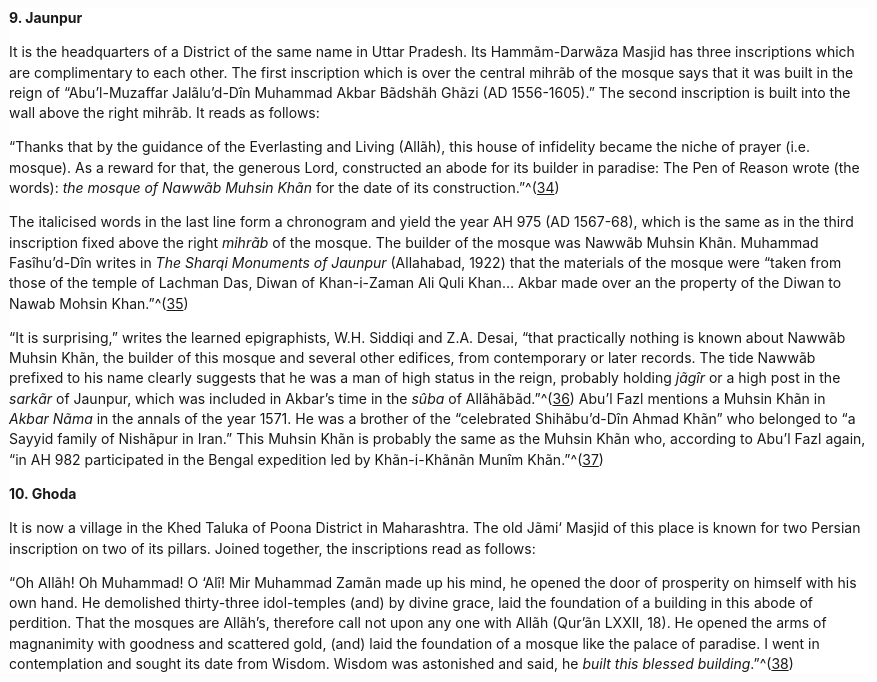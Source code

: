 
**9. Jaunpur**

It is the headquarters of a District of the same name in Uttar Pradesh.
Its Hammãm-Darwãza Masjid has three inscriptions which are complimentary
to each other. The first inscription which is over the central mihrãb of
the mosque says that it was built in the reign of “Abu’l-Muzaffar
Jalãlu’d-Dîn Muhammad Akbar Bãdshãh Ghãzi (AD 1556-1605).” The second
inscription is built into the wall above the right mihrãb. It reads as
follows:

“Thanks that by the guidance of the Everlasting and Living (Allãh), this
house of infidelity became the niche of prayer (i.e. mosque). As a
reward for that, the generous Lord, constructed an abode for its builder
in paradise: The Pen of Reason wrote (the words): *the mosque of Nawwãb
Muhsin Khãn* for the date of its construction.”^([34](#34))

The italicised words in the last line form a chronogram and yield the
year AH 975 (AD 1567-68), which is the same as in the third inscription
fixed above the right *mihrãb* of the mosque. The builder of the mosque
was Nawwãb Muhsin Khãn. Muhammad Fasîhu’d-Dîn writes in *The Sharqi
Monuments of Jaunpur* (Allahabad, 1922) that the materials of the mosque
were “taken from those of the temple of Lachman Das, Diwan of
Khan-i-Zaman Ali Quli Khan… Akbar made over an the property of the Diwan
to Nawab Mohsin Khan.”^([35](#35))

“It is surprising,” writes the learned epigraphists, W.H. Siddiqi and
Z.A. Desai, “that practically nothing is known about Nawwãb Muhsin Khãn,
the builder of this mosque and several other edifices, from contemporary
or later records. The tide Nawwãb prefixed to his name clearly suggests
that he was a man of high status in the reign, probably holding *jãgîr*
or a high post in the *sarkãr* of Jaunpur, which was included in Akbar’s
time in the *sûba* of Allãhãbãd.”^([36](#36)) Abu’l Fazl mentions a
Muhsin Khãn in *Akbar Nãma* in the annals of the year 1571. He was a
brother of the “celebrated Shihãbu’d-Dîn Ahmad Khãn” who belonged to “a
Sayyid family of Nishãpur in Iran.” This Muhsin Khãn is probably the
same as the Muhsin Khãn who, according to Abu’l Fazl again, “in AH 982
participated in the Bengal expedition led by Khãn-i-Khãnãn Munîm
Khãn.”^([37](#37))  
 

**10. Ghoda**

It is now a village in the Khed Taluka of Poona District in Maharashtra.
The old Jãmi‘ Masjid of this place is known for two Persian inscription
on two of its pillars. Joined together, the inscriptions read as
follows:

“Oh Allãh!  Oh Muhammad!  O ‘Alî!  Mir Muhammad Zamãn made up his mind,
he opened the door of prosperity on himself with his own hand. He
demolished thirty-three idol-temples (and) by divine grace, laid the
foundation of a building in this abode of perdition. That the mosques
are Allãh’s, therefore call not upon any one with Allãh (Qur’ãn LXXII,
18). He opened the arms of magnanimity with goodness and scattered gold,
(and) laid the foundation of a mosque like the palace of paradise. I
went in contemplation and sought its date from Wisdom. Wisdom was
astonished and said, he *built this blessed building*.”^([38](#38))
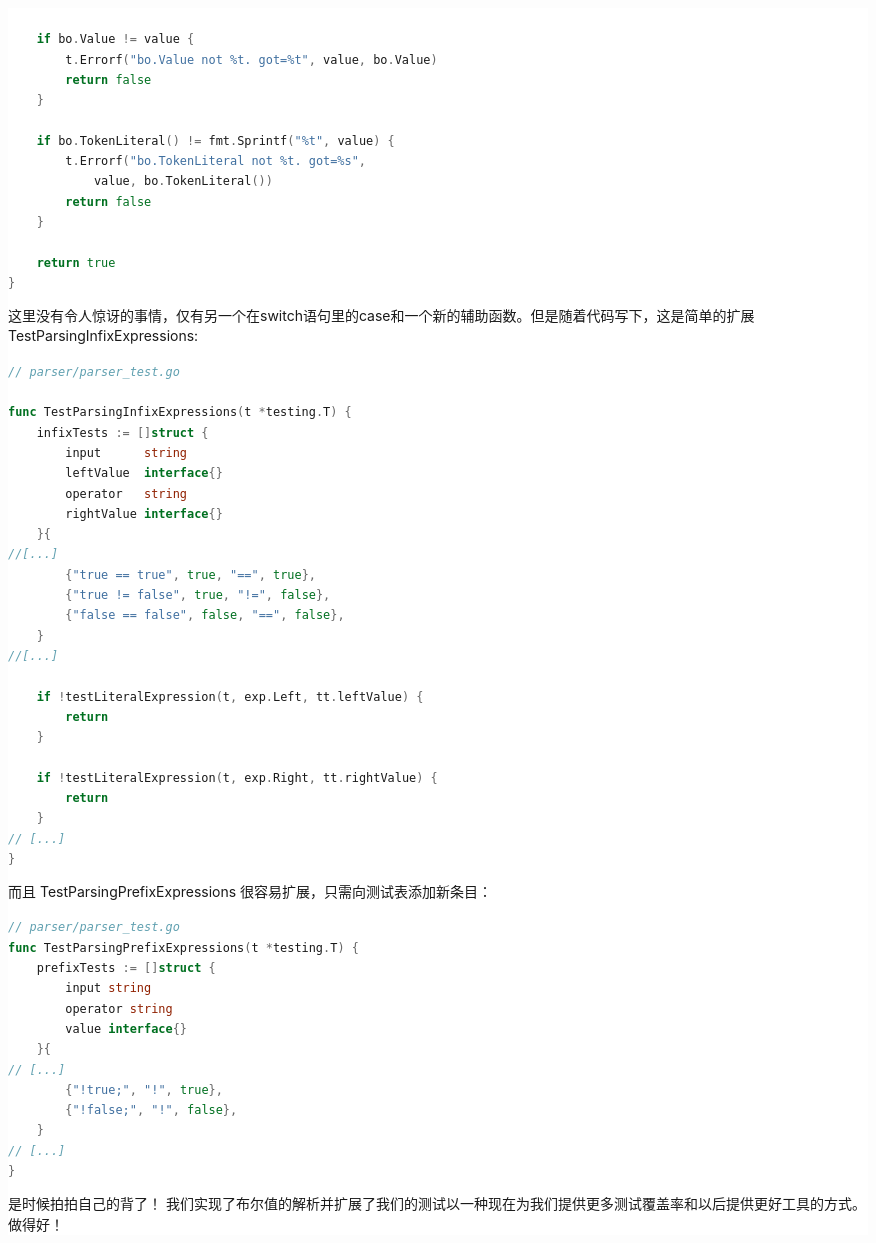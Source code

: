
 ```go

	if bo.Value != value {
		t.Errorf("bo.Value not %t. got=%t", value, bo.Value)
		return false
	}

	if bo.TokenLiteral() != fmt.Sprintf("%t", value) {
		t.Errorf("bo.TokenLiteral not %t. got=%s",
			value, bo.TokenLiteral())
		return false
	}

	return true
}
```
这里没有令人惊讶的事情，仅有另一个在switch语句里的case和一个新的辅助函数。但是随着代码写下，这是简单的扩展TestParsingInfixExpressions:
```go
// parser/parser_test.go

func TestParsingInfixExpressions(t *testing.T) {
	infixTests := []struct {
		input      string
		leftValue  interface{}
		operator   string
		rightValue interface{}
	}{
//[...]
        {"true == true", true, "==", true},
		{"true != false", true, "!=", false},
		{"false == false", false, "==", false},
	}
//[...]

    if !testLiteralExpression(t, exp.Left, tt.leftValue) {
        return
    }

    if !testLiteralExpression(t, exp.Right, tt.rightValue) {
        return
    }
// [...]
}
```
而且 TestParsingPrefixExpressions 很容易扩展，只需向测试表添加新条目：
```go
// parser/parser_test.go
func TestParsingPrefixExpressions(t *testing.T) {
    prefixTests := []struct {
        input string
        operator string
        value interface{}
    }{  
// [...]
        {"!true;", "!", true},
        {"!false;", "!", false},
    }
// [...]
}
```
是时候拍拍自己的背了！ 我们实现了布尔值的解析并扩展了我们的测试以一种现在为我们提供更多测试覆盖率和以后提供更好工具的方式。 做得好！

**Assigned task**. Write out every entry exactly. Pictures do not belong in the copy.

**Result of the exercise**.
Source code

: 
**9. Jaunpur**

It is the headquarters of a District of the same name in Uttar Pradesh.
Its Hammãm-Darwãza Masjid has three inscriptions which are complimentary
to each other. The first inscription which is over the central mihrãb of
the mosque says that it was built in the reign of “Abu’l-Muzaffar
Jalãlu’d-Dîn Muhammad Akbar Bãdshãh Ghãzi (AD 1556-1605).” The second
inscription is built into the wall above the right mihrãb. It reads as
follows:

“Thanks that by the guidance of the Everlasting and Living (Allãh), this
house of infidelity became the niche of prayer (i.e. mosque). As a
reward for that, the generous Lord, constructed an abode for its builder
in paradise: The Pen of Reason wrote (the words): *the mosque of Nawwãb
Muhsin Khãn* for the date of its construction.”^([34](#34))

The italicised words in the last line form a chronogram and yield the
year AH 975 (AD 1567-68), which is the same as in the third inscription
fixed above the right *mihrãb* of the mosque. The builder of the mosque
was Nawwãb Muhsin Khãn. Muhammad Fasîhu’d-Dîn writes in *The Sharqi
Monuments of Jaunpur* (Allahabad, 1922) that the materials of the mosque
were “taken from those of the temple of Lachman Das, Diwan of
Khan-i-Zaman Ali Quli Khan… Akbar made over an the property of the Diwan
to Nawab Mohsin Khan.”^([35](#35))

“It is surprising,” writes the learned epigraphists, W.H. Siddiqi and
Z.A. Desai, “that practically nothing is known about Nawwãb Muhsin Khãn,
the builder of this mosque and several other edifices, from contemporary
or later records. The tide Nawwãb prefixed to his name clearly suggests
that he was a man of high status in the reign, probably holding *jãgîr*
or a high post in the *sarkãr* of Jaunpur, which was included in Akbar’s
time in the *sûba* of Allãhãbãd.”^([36](#36)) Abu’l Fazl mentions a
Muhsin Khãn in *Akbar Nãma* in the annals of the year 1571. He was a
brother of the “celebrated Shihãbu’d-Dîn Ahmad Khãn” who belonged to “a
Sayyid family of Nishãpur in Iran.” This Muhsin Khãn is probably the
same as the Muhsin Khãn who, according to Abu’l Fazl again, “in AH 982
participated in the Bengal expedition led by Khãn-i-Khãnãn Munîm
Khãn.”^([37](#37))  
 

**10. Ghoda**

It is now a village in the Khed Taluka of Poona District in Maharashtra.
The old Jãmi‘ Masjid of this place is known for two Persian inscription
on two of its pillars. Joined together, the inscriptions read as
follows:

“Oh Allãh!  Oh Muhammad!  O ‘Alî!  Mir Muhammad Zamãn made up his mind,
he opened the door of prosperity on himself with his own hand. He
demolished thirty-three idol-temples (and) by divine grace, laid the
foundation of a building in this abode of perdition. That the mosques
are Allãh’s, therefore call not upon any one with Allãh (Qur’ãn LXXII,
18). He opened the arms of magnanimity with goodness and scattered gold,
(and) laid the foundation of a mosque like the palace of paradise. I
went in contemplation and sought its date from Wisdom. Wisdom was
astonished and said, he *built this blessed building*.”^([38](#38))
Source code

:
 ```go

	if bo.Value != value {
		t.Errorf("bo.Value not %t. got=%t", value, bo.Value)
		return false
	}

	if bo.TokenLiteral() != fmt.Sprintf("%t", value) {
		t.Errorf("bo.TokenLiteral not %t. got=%s",
			value, bo.TokenLiteral())
		return false
	}

	return true
}
```
这里没有令人惊讶的事情，仅有另一个在switch语句里的case和一个新的辅助函数。但是随着代码写下，这是简单的扩展TestParsingInfixExpressions:
```go
// parser/parser_test.go

func TestParsingInfixExpressions(t *testing.T) {
	infixTests := []struct {
		input      string
		leftValue  interface{}
		operator   string
		rightValue interface{}
	}{
//[...]
        {"true == true", true, "==", true},
		{"true != false", true, "!=", false},
		{"false == false", false, "==", false},
	}
//[...]

    if !testLiteralExpression(t, exp.Left, tt.leftValue) {
        return
    }

    if !testLiteralExpression(t, exp.Right, tt.rightValue) {
        return
    }
// [...]
}
```
而且 TestParsingPrefixExpressions 很容易扩展，只需向测试表添加新条目：
```go
// parser/parser_test.go
func TestParsingPrefixExpressions(t *testing.T) {
    prefixTests := []struct {
        input string
        operator string
        value interface{}
    }{  
// [...]
        {"!true;", "!", true},
        {"!false;", "!", false},
    }
// [...]
}
```
是时候拍拍自己的背了！ 我们实现了布尔值的解析并扩展了我们的测试以一种现在为我们提供更多测试覆盖率和以后提供更好工具的方式。 做得好！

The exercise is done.